__Task requirements__: Only the lines from the beginning of the data below through the line containing "stops between vowels." belong in the response, each copied exactly.

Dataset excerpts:
• • •
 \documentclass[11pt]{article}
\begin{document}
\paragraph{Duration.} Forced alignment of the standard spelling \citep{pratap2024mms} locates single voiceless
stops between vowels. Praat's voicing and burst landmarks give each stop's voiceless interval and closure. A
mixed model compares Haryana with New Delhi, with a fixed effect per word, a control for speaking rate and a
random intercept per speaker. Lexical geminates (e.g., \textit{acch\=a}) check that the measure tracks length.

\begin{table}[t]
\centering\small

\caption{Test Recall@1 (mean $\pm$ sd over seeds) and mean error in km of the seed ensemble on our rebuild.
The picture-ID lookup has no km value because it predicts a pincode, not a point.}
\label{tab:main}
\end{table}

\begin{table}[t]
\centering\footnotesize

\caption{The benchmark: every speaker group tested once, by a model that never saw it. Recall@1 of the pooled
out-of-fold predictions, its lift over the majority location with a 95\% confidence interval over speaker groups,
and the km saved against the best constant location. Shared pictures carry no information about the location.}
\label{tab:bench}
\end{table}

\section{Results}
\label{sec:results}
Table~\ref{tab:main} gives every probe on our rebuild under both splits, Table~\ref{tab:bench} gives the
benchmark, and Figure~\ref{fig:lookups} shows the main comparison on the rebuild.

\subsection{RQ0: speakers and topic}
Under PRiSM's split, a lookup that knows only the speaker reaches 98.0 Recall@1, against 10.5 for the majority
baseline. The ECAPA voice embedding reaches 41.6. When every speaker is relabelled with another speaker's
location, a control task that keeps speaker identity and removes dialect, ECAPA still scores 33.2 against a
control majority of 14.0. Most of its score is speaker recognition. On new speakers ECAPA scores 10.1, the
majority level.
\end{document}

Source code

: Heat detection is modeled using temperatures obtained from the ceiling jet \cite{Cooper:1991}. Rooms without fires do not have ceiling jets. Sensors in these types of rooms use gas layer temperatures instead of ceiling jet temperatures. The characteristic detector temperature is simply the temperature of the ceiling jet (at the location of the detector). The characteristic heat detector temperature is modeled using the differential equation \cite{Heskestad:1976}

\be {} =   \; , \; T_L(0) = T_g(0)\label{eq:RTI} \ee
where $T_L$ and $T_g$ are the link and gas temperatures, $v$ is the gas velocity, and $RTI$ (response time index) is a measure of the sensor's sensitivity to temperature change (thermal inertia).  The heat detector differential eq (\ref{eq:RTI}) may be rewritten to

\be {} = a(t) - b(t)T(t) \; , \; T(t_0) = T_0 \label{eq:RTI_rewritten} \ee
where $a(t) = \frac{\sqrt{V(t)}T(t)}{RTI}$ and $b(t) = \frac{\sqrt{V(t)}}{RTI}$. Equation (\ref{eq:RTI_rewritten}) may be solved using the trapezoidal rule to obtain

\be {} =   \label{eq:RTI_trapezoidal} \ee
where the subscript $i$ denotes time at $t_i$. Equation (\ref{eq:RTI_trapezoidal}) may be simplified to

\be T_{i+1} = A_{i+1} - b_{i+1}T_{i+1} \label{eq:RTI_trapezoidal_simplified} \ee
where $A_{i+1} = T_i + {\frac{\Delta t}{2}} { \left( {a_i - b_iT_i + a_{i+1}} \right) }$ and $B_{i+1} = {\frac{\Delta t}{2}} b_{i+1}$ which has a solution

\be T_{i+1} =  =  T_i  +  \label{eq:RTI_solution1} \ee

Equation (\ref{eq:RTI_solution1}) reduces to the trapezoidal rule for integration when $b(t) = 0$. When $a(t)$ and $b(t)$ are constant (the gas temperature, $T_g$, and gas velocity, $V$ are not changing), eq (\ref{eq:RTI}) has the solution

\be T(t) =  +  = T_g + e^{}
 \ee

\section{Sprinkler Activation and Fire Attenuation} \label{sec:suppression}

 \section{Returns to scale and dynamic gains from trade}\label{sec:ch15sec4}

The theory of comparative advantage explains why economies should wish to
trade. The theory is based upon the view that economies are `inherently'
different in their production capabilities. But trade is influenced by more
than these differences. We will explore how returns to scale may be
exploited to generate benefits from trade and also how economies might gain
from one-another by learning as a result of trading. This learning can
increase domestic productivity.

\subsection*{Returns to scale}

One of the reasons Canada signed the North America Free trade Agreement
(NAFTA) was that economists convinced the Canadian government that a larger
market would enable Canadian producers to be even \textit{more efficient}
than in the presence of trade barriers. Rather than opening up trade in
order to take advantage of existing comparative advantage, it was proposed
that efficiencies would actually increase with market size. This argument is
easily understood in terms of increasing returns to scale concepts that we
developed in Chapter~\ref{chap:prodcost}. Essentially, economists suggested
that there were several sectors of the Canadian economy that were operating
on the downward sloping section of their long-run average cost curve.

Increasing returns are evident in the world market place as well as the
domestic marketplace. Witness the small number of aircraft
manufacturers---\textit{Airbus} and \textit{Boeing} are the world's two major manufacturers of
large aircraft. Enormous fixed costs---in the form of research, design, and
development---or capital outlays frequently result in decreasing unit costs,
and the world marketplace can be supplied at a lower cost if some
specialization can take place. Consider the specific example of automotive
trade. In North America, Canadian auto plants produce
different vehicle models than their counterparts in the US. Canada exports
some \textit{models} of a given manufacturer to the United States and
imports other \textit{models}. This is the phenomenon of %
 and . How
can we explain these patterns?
• • •
__Answer for the task__:
 \documentclass[11pt]{article}
\begin{document}
\paragraph{Duration.} Forced alignment of the standard spelling \citep{pratap2024mms} locates single voiceless
stops between vowels. Praat's voicing and burst landmarks give each stop's voiceless interval and closure. A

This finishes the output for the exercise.